From Safety of Switzerland, Lenin the Prophet.

Special to The Great War Project

(4-5 November) With the Turkish and Russian declarations of war, the conflict now spreads to the Middle East. And it is Winston Churchill, British First Lord of the Admiralty, who has a plan for a quick and deadly strike against Turkey.

Ottoman cavalry, now in the war, date and place uncertain

Ottoman cavalry, now in the war, date and place uncertain

Churchill is “itching for a fight,” reports historian Sean McMeekin. Prime Minister Herbert Asquith notes that Churchill “is in his most bellicose mood.”

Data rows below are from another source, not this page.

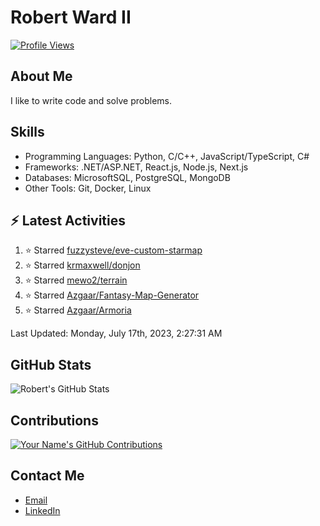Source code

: 
# Robert Ward II

[![Profile Views](https://komarev.com/ghpvc/?username=Robert-W-Ward)](https://github.com/Robert-W-Ward)

## About Me
I like to write code and solve problems.

## Skills
- Programming Languages: Python, C/C++, JavaScript/TypeScript, C#
- Frameworks: .NET/ASP.NET, React.js, Node.js, Next.js
- Databases: MicrosoftSQL, PostgreSQL, MongoDB
- Other Tools: Git, Docker, Linux

## :zap: Latest Activities
<!--RECENT_ACTIVITY:start-->
1. ⭐ Starred [fuzzysteve/eve-custom-starmap](https://github.com/fuzzysteve/eve-custom-starmap)
2. ⭐ Starred [krmaxwell/donjon](https://github.com/krmaxwell/donjon)
3. ⭐ Starred [mewo2/terrain](https://github.com/mewo2/terrain)
4. ⭐ Starred [Azgaar/Fantasy-Map-Generator](https://github.com/Azgaar/Fantasy-Map-Generator)
5. ⭐ Starred [Azgaar/Armoria](https://github.com/Azgaar/Armoria)
<!--RECENT_ACTIVITY:end-->

<!--RECENT_ACTIVITY:last_update-->
Last Updated: Monday, July 17th, 2023, 2:27:31 AM
<!--RECENT_ACTIVITY:last_update_end-->

<!--END_SECTIN:activity-->
## GitHub Stats
![Robert's GitHub Stats](https://github-readme-stats.vercel.app/api?username=Robert-W-Ward&show_icons=true&theme=radical)

## Contributions
[![Your Name's GitHub Contributions](https://github-readme-streak-stats.herokuapp.com/?user=Robert-W-Ward&theme=radical)](https://github.com/your-username)

## Contact Me
- [Email](mailto:robertwesleyward2019@gmail.com)
- [LinkedIn](https://linkedin.com/in/https://www.linkedin.com/in/robert-ward-ii/)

His goal – knock Turkey out of the war.

According to historian Martin Gilbert, Churchill proposes bringing thousands of Russian troops by sea from Russia’s northern regions. The plan is to use the Russian troops to attack the Turks from the south, on the Gallipoli Peninsula.

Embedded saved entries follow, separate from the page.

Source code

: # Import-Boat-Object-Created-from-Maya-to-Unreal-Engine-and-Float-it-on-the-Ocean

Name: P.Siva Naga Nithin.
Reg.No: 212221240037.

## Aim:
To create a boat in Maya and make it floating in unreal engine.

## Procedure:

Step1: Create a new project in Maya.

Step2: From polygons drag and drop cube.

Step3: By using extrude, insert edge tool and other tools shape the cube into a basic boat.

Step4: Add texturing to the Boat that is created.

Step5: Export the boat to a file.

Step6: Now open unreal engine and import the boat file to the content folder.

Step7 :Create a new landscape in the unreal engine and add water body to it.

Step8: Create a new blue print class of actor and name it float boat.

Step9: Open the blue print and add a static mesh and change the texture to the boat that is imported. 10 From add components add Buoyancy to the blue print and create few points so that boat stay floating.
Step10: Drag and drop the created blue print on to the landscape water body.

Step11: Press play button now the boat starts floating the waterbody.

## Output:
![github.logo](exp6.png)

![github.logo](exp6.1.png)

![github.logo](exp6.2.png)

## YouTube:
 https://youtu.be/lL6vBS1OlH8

Churchill is exceedingly optimistic about this plan. “No other military operations are necessary,” he writes to the British Foreign Secretary, Sir Edward Grey. “The price to be paid in taking Gallipoli would no doubt be heavy,” Churchill adds prophetically, “but there would be no more war with Turkey. A good army of 50,000 men and sea power – that is the end of the Turkish menace.” Other troops are already underway to take the fight to the Middle East. Several thousand British and Indian troops leave Bombay, and are steaming toward the Ottoman province of Mesopotamia (now Iraq), only a few days away.

British and Indian troops in Mesopotamia, place and date uncertain.

British and Indian troops in Mesopotamia, place and date uncertain.

Britain’s relations with the neutral states are under severe stress.

British naval forces are blockading Germany, preventing necessary shipments of food and weapons to Germany. To counter this, German warships are laying mines in crucial shipping lanes and throughout the North Sea, putting American ships in jeopardy.

Britain declares “the whole of the North Sea must be regarded as a British military area and that parts of it would be mined…

Neutral ships would enter the North Sea ‘at their own peril.’”

The United States is preserving strict neutrality, but Gilbert notes, “the commercial and profit-making aspects of war were not impeded by neutrality, indeed they were stimulated by it.”

In these days a century ago, Churchill negotiates with American manufacturers to produce 14-inch guns for eight battleships, among other warships. The work is to take place in Buffalo and on Long Island.

“The first of a swelling tide of war materials had begun to make its way across the Atlantic to Britain and France,” Gilbert writes. “Submarines were to be next, ordered by Britain and transported by boat across the Atlantic in strictest secrecy.”

The Russian revolutionary leader Vladimir Lenin is watching the war spread from the safety of his sanctuary in neutral Switzerland. “The epoch of the bayonet has begun,” he writes. From it, he predicts, “a civil war between the classes would emerge, the prelude to revolution and the triumph of the working class.”

Lenin’s perceptions are prophetic. Early in November, writes historian Norman Stone, “the war took on a properly worldwide scale. Its origins had much to do with the position of the Ottoman Empire, in fact the entire Middle East, including Persia.”